BRIEF: Every line containing "implementation" should be copied out. Go through the entries and find them.

MATERIAL TO PROCESS:
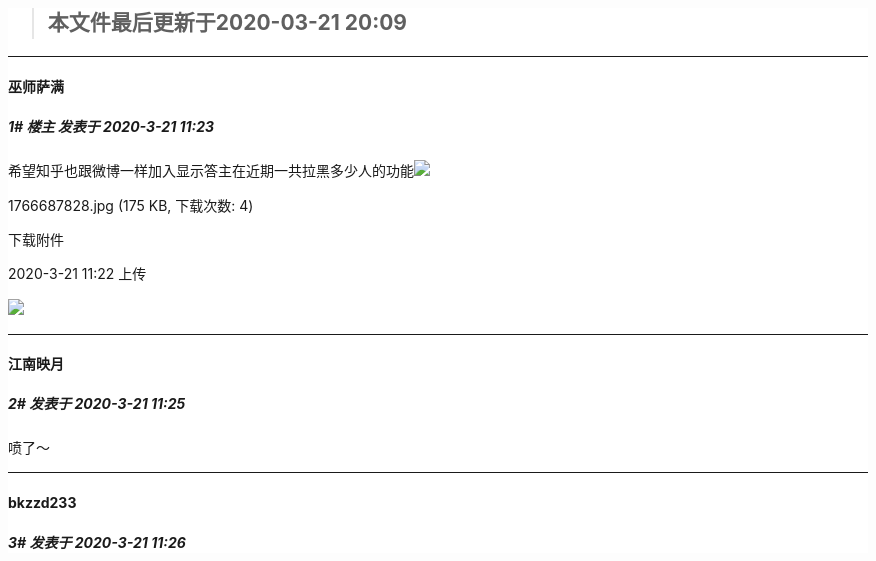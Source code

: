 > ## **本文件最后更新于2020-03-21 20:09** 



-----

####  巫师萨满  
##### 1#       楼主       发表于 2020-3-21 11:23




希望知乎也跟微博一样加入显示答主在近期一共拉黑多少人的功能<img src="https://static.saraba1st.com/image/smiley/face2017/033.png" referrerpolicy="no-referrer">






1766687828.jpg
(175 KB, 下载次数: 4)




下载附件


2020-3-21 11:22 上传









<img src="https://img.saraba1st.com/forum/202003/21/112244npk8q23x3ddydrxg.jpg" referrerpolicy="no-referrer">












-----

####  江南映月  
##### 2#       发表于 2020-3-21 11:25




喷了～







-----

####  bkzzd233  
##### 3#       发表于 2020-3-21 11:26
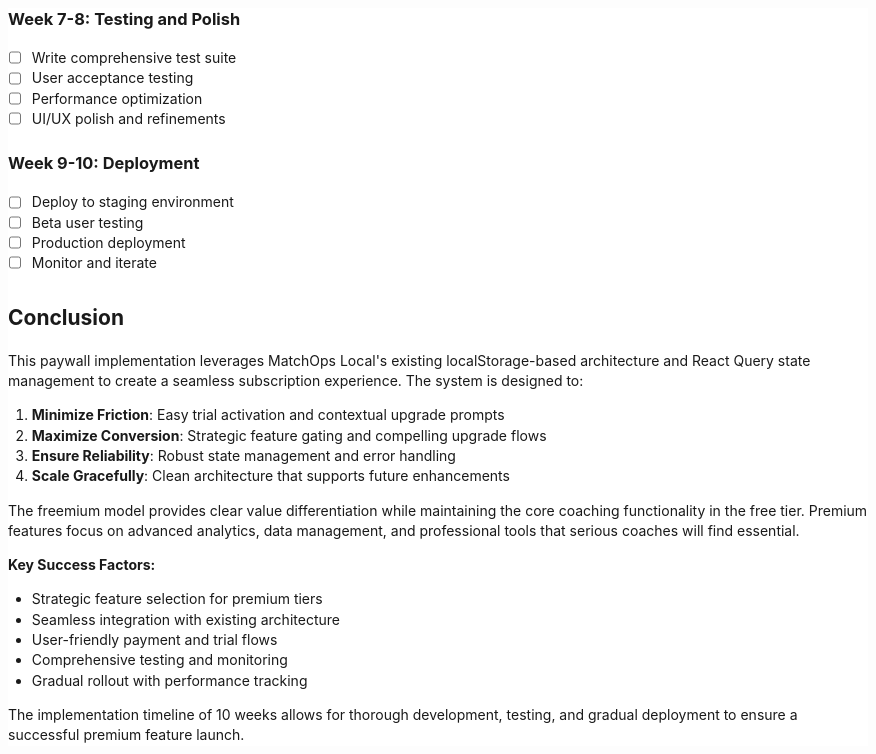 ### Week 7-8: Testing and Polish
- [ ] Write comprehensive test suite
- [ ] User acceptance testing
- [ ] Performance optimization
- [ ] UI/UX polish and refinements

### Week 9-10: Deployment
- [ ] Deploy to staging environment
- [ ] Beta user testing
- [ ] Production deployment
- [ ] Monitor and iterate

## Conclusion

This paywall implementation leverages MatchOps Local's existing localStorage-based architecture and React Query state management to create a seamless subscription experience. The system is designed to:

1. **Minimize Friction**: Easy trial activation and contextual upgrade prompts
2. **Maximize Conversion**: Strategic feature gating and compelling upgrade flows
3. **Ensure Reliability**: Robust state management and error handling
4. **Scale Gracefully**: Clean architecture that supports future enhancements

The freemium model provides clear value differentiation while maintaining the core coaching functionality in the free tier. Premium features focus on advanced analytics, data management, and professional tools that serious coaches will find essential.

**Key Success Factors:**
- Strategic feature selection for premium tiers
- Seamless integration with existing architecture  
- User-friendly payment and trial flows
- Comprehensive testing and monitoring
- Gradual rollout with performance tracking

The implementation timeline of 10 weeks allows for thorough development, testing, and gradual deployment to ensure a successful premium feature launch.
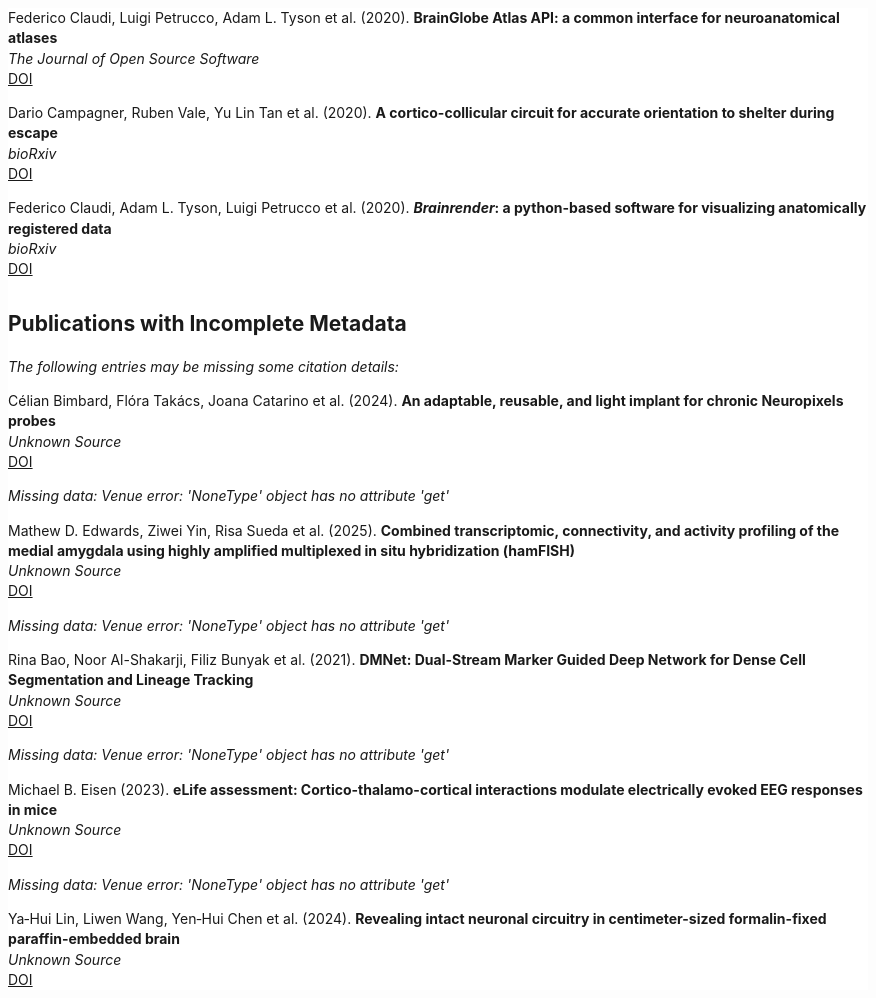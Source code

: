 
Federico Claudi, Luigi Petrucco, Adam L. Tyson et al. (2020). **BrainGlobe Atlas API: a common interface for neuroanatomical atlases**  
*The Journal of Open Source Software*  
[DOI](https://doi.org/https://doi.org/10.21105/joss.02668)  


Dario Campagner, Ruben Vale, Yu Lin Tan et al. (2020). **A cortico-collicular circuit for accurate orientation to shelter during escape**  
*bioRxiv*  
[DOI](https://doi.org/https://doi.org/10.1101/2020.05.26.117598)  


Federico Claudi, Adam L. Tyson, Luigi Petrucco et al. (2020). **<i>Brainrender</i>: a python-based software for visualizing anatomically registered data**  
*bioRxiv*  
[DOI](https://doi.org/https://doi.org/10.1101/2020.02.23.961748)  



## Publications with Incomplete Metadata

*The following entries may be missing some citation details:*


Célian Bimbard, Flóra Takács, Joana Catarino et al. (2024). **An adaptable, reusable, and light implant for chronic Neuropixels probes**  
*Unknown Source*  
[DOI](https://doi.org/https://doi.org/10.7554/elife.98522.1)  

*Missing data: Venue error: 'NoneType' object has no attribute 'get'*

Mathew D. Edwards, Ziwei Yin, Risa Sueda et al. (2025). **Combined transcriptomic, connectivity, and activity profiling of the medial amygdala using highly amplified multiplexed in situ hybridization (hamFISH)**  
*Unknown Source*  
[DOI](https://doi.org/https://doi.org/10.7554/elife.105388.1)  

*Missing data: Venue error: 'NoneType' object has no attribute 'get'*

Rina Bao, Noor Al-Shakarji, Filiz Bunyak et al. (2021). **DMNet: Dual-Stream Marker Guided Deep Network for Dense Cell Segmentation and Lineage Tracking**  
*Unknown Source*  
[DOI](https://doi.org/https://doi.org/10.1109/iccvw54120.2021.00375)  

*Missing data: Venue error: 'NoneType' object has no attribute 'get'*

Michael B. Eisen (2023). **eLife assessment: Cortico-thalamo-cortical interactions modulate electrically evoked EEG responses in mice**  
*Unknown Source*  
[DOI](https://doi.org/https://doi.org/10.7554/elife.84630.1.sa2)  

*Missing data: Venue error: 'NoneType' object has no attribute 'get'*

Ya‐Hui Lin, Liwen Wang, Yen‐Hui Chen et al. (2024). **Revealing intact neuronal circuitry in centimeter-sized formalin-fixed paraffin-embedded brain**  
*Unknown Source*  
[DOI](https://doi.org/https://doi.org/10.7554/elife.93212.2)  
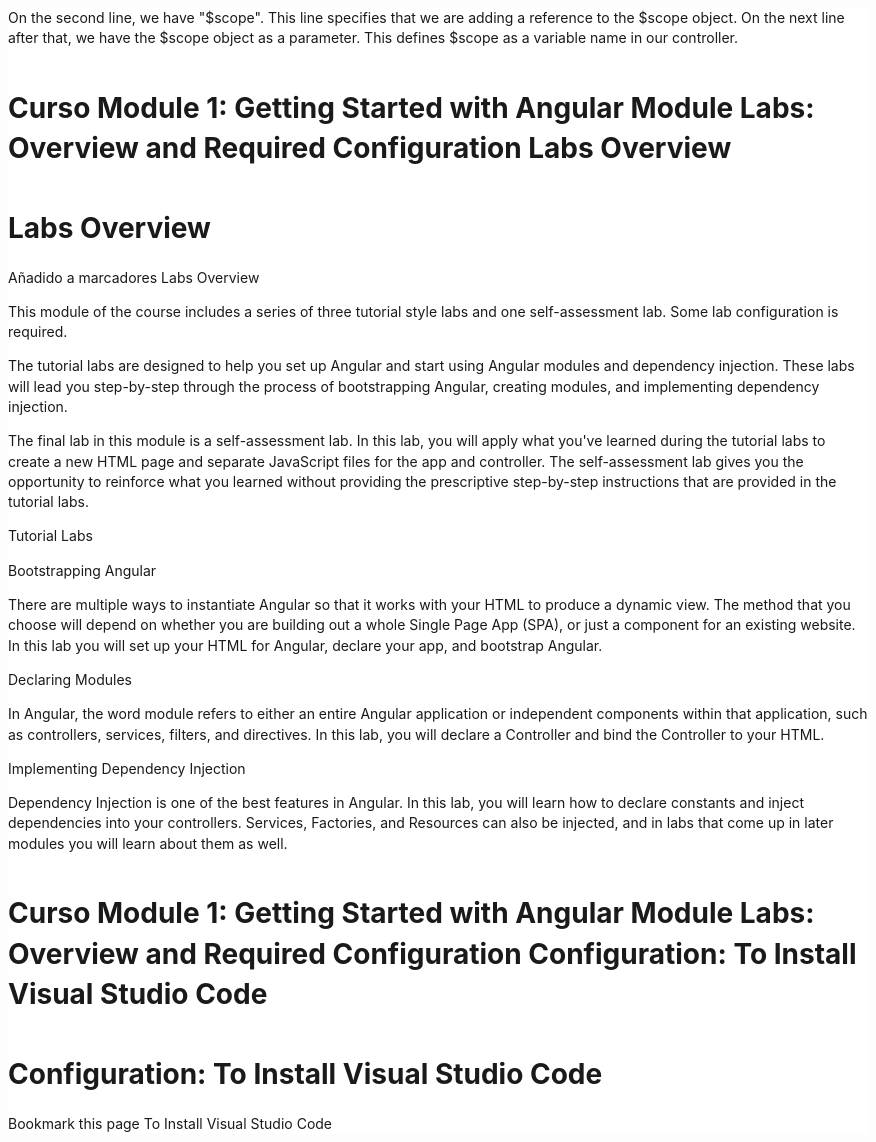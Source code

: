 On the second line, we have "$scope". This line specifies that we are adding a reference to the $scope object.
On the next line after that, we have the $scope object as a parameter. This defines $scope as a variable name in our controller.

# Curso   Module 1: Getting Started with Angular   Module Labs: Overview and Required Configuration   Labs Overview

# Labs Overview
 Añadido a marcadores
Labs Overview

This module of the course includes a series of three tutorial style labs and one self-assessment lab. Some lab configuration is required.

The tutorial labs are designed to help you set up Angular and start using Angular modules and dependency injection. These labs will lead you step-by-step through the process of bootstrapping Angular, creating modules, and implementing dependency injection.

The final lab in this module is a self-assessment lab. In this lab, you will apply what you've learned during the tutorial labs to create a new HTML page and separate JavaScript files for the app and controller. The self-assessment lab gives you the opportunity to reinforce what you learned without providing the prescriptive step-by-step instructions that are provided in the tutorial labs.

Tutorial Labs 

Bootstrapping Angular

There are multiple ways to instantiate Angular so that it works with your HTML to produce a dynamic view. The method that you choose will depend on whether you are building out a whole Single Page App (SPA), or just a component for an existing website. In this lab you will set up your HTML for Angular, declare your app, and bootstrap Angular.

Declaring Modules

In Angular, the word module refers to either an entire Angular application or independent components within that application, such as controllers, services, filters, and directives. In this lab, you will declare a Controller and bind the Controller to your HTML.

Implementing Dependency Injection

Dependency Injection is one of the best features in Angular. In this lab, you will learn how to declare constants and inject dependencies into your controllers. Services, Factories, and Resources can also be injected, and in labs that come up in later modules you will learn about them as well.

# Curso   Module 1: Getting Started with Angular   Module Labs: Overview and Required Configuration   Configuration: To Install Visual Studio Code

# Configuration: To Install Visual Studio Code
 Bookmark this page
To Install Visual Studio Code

ANSWER TO THE EXERCISE:
This paywall implementation leverages MatchOps Local's existing localStorage-based architecture and React Query state management to create a seamless subscription experience. The system is designed to:
The implementation timeline of 10 weeks allows for thorough development, testing, and gradual deployment to ensure a successful premium feature launch.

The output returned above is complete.